▶ WHAT TO WORK ON:
Pick each line that has "prefix" out of the records.

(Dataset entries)
○ ○ ○

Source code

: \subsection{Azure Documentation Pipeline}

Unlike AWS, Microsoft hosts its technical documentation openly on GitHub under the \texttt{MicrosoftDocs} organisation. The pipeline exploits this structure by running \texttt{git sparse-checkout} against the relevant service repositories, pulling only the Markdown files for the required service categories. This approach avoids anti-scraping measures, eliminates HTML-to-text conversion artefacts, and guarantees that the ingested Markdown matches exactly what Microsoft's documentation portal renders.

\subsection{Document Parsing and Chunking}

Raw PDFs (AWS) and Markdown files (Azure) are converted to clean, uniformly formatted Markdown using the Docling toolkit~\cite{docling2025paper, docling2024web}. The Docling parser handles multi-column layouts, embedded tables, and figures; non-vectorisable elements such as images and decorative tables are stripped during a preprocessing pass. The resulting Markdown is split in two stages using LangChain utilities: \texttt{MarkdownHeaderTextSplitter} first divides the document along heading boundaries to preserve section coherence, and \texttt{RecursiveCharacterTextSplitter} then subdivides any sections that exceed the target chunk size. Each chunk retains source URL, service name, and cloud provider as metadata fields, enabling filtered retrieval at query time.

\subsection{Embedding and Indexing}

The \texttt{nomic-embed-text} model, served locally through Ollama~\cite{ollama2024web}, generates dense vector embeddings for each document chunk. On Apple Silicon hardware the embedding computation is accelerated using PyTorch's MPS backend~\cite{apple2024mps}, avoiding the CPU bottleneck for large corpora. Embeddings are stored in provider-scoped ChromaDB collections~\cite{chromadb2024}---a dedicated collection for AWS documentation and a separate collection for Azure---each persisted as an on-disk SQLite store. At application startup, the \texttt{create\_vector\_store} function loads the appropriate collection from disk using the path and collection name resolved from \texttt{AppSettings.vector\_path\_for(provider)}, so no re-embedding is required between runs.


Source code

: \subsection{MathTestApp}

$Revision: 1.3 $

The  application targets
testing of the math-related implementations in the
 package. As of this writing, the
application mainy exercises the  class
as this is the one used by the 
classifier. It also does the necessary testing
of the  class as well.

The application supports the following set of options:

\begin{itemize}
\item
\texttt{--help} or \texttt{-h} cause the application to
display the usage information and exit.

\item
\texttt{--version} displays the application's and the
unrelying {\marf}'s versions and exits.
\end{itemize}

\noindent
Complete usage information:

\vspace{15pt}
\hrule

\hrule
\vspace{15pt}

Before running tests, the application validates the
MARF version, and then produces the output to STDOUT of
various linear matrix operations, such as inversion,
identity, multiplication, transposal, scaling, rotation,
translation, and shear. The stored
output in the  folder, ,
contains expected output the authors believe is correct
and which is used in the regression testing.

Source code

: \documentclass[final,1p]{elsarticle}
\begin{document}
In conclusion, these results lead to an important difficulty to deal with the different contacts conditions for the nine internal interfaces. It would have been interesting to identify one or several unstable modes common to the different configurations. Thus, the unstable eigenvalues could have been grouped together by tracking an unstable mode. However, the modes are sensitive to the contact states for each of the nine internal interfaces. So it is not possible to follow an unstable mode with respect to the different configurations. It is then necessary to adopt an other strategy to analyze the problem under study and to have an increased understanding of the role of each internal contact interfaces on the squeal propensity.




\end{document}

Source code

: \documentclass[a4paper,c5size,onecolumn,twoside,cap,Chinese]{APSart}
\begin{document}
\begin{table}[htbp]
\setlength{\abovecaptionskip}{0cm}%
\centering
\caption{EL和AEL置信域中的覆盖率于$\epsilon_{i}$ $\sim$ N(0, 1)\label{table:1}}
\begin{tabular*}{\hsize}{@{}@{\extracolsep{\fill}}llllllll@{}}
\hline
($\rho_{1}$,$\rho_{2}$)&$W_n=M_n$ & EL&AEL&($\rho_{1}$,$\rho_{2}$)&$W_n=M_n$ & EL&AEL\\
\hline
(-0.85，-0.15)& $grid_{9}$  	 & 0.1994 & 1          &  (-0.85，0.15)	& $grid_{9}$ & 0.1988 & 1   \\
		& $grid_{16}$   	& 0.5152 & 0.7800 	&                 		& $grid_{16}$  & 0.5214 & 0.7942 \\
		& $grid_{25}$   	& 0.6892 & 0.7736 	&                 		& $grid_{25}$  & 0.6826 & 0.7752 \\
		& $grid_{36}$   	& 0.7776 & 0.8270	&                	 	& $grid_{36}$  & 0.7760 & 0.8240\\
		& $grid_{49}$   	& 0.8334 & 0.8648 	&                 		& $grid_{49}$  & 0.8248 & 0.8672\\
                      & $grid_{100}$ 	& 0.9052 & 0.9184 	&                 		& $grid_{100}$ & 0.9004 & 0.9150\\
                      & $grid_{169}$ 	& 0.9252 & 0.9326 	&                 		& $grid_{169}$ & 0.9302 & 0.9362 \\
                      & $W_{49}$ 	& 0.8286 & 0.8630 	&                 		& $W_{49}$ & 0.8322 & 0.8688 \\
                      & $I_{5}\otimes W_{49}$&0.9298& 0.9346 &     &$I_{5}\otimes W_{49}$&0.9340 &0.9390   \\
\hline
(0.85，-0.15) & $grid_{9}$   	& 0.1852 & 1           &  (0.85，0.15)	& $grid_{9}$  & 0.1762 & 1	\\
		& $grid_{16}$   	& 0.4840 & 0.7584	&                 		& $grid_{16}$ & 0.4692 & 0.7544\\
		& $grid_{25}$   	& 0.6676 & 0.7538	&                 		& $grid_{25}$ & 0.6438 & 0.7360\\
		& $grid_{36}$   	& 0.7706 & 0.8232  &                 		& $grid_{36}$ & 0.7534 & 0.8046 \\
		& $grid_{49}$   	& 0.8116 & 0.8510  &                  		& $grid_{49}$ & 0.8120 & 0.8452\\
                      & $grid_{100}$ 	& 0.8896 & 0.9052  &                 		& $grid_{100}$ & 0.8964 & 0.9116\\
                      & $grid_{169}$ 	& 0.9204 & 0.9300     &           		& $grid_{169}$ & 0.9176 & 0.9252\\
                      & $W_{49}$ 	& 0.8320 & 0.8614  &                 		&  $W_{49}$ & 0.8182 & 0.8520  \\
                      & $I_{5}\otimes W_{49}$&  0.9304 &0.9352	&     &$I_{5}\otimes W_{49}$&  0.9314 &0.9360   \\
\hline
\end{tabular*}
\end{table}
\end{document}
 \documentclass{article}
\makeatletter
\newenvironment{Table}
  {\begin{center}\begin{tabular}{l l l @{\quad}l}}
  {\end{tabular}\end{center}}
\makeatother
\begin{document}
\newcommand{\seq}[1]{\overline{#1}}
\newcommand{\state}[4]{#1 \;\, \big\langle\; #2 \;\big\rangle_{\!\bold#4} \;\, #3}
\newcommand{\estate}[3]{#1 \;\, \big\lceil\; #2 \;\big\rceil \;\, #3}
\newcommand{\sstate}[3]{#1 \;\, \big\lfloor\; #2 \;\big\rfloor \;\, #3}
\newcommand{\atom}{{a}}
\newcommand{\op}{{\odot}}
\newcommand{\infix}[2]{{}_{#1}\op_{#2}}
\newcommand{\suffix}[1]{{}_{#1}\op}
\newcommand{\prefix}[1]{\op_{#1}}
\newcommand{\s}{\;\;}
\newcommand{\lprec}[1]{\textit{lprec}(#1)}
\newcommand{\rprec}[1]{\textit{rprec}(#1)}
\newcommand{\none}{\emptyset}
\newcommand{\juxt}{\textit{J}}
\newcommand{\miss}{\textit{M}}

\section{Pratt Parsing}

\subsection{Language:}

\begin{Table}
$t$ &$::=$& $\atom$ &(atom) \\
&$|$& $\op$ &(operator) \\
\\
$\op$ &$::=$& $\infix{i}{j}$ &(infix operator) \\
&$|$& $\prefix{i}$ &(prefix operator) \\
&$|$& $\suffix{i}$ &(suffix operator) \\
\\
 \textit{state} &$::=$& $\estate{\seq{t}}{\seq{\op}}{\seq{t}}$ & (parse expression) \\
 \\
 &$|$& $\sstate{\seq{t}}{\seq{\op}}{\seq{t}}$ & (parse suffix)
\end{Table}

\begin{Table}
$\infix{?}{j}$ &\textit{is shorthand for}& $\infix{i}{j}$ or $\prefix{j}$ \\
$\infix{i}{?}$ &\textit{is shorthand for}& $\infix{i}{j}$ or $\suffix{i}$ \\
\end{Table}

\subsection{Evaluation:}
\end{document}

○ ○ ○

▶ EXERCISE SOLUTION:
\newcommand{\prefix}[1]{\op_{#1}}
&$|$& $\prefix{i}$ &(prefix operator) \\
$\infix{?}{j}$ &\textit{is shorthand for}& $\infix{i}{j}$ or $\prefix{j}$ \\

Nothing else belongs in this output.